Nissan has the Juke, Chevy has the Trax, Honda the HR-V. Where’s Toyota in the subcompact crossover race?

Nowhere now–but that’s about to change with this vehicle–the 2018 Toyota C-HR.

We’ve seen this concept before–a few times it’s been shown as a Scion. Now it’s set to wear Toyota badges when it arrives in the U.S. In the spring of 2017.

The C-HR has a sharply creased and complex body, with lots of strong curves and eye-catching LED daytime running lights. Toyota fills the wheel wells with 18-inch wheels and tires and they claim the rear spoiler is functional. All that downforce you need for daily commutes, I guess. One of the coolest design features? The rear door handles which your kids won’t be able to reach.

Inside, the C-HR has a dash that’s slightly canted towards the driver to give it a more sporty feel. A 7-inch infotainment screen sits on top of the dash, tablet-style, like the Germans do it. A 4.2-inch information display sits in the gauge cluster.

While the rear seats fold 60/40 Toyota isn’t disclosing cargo space, yet. While it’s definitely not packaged as well as the HR-V, it’s probably about on par with the Juke.

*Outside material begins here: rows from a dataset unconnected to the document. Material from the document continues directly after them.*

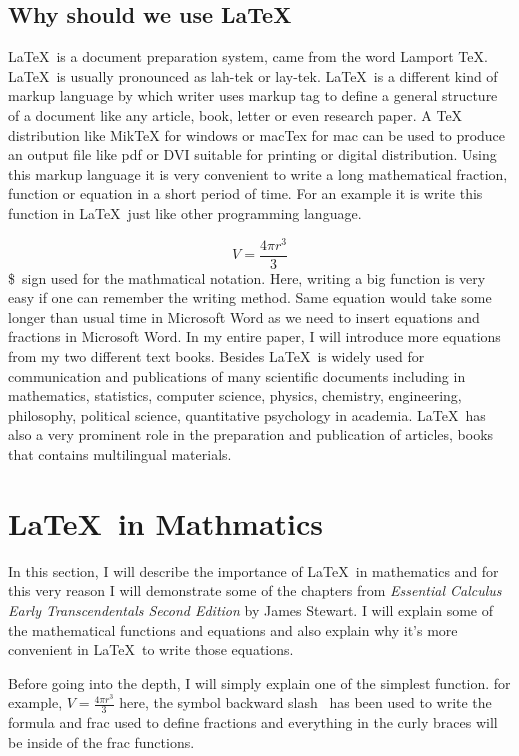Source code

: \documentclass[12pt, a4paper]{article}
\begin{document}
	\subsection*{Why should we use \LaTeX\  }
	

	 \LaTeX\ is a document preparation system, came from the word Lamport TeX. \LaTeX\ is usually pronounced as lah-tek or lay-tek. \LaTeX\ is a different kind of markup language by which writer uses markup tag to define a general structure of a document like any article, book, letter or even research paper. A TeX distribution like MikTeX for windows or macTex for mac can be used to produce an output file like pdf or DVI suitable for printing or digital distribution. Using this markup language it is very convenient to write a long mathematical fraction, function or equation in a short period of time.  For an example it is write this function in \LaTeX\  just like other programming language. 
	
	$$  V = \frac{4 \pi r^3}{3}  $$
	\noindent
\$\  sign used for the mathmatical notation.  Here, writing a big function is very easy if one can remember the writing method. Same equation would take some longer than usual time in Microsoft Word as we need to insert equations and fractions in Microsoft Word. In my entire paper, I will introduce more equations from my two different text books.
	\noindent
Besides \LaTeX\ is widely used for communication and publications of many scientific documents including in mathematics, statistics, computer science, physics, chemistry, engineering, philosophy, political science, quantitative psychology in academia. \LaTeX\ has also a very prominent role in the preparation and publication of articles, books that contains multilingual materials. 
	
\section*{ \LaTeX\ in Mathmatics}
In this section, I will describe the importance of \LaTeX\ in mathematics and for this very reason I will demonstrate some of the chapters from \emph{Essential Calculus Early Transcendentals Second Edition} by James Stewart. I will explain some of the mathematical functions and equations and also explain why it's more convenient in \LaTeX\  to write those equations. 

\noindent
Before going into the depth, I will simply explain one of the simplest function. 
for example, $   V = \frac{4 \pi r^3}{3}  $
here, the symbol backward slash \ has been used to write the formula and frac used to define fractions and everything in the curly braces will be inside of the frac functions. 
\end{document}
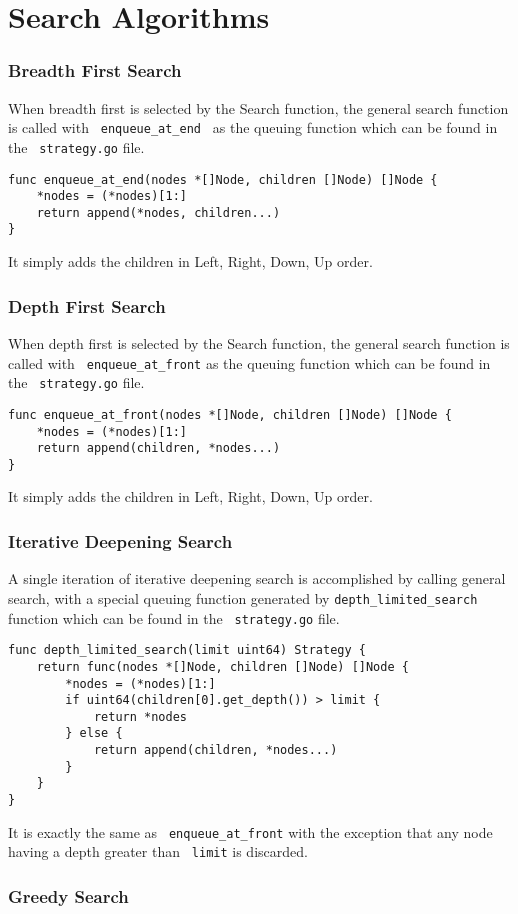 \documentclass[14pt,a4paper]{report}
\begin{document}
\part{Search Algorithms}
\section{Breadth First Search}
When breadth first is selected by the Search function, the general search function is called
with \verb+ enqueue_at_end + as the queuing function which can be found in the \verb+ strategy.go+ file.
\begin{lstlisting}
func enqueue_at_end(nodes *[]Node, children []Node) []Node {
    *nodes = (*nodes)[1:]
    return append(*nodes, children...)
}
\end{lstlisting}
It simply adds the children in Left, Right, Down, Up order.
\section{Depth First Search}
When depth first is selected by the Search function, the general search function is called
with \verb+ enqueue_at_front+ as the queuing function which can be found in the \verb+ strategy.go+ file.
\begin{lstlisting}
func enqueue_at_front(nodes *[]Node, children []Node) []Node {
    *nodes = (*nodes)[1:]
    return append(children, *nodes...)
}
\end{lstlisting}
It simply adds the children in Left, Right, Down, Up order.
\section{Iterative Deepening Search}
A single iteration of iterative deepening search is accomplished by calling general search,
with a special queuing function generated by \verb+depth_limited_search+ function which can be 
found in the \verb+ strategy.go+ file.
\begin{lstlisting}
func depth_limited_search(limit uint64) Strategy {
    return func(nodes *[]Node, children []Node) []Node {
        *nodes = (*nodes)[1:]
        if uint64(children[0].get_depth()) > limit {
            return *nodes
        } else {
            return append(children, *nodes...)
        }
    }
} 
\end{lstlisting}
It is exactly the same as \verb+ enqueue_at_front+ with the exception that any node
having a depth greater than \verb+ limit+ is discarded.
\section{Greedy Search}
\end{document}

Under the hood of the CH-R, Toyota slots a 2.0-liter inline-4 producing 144 horsepower. Power goes to the front wheels through a continuously variable transmission. Toyota tells us there’s a sport mode which has the CVT simulate a 7-speed automatic transmission. Important to note all-wheel drive is not available.

Toyota also stocks the C-HR with technology. On the features list are a rearview camera and Bluetooth. If you want Apple CarPlay or Android Auto, you’ll have to drive something else, as Toyota says it’s doing its own infotainment, thanks.

The C-HR’s safety package includes forward-collision warnings, automatic emergency braking, lane-departure warnings, blind-spot monitors, and adaptive cruise control.

Toyota hasn’t talked pricing or fuel economy yet, but the C-HR will go on sale sometime in 2017.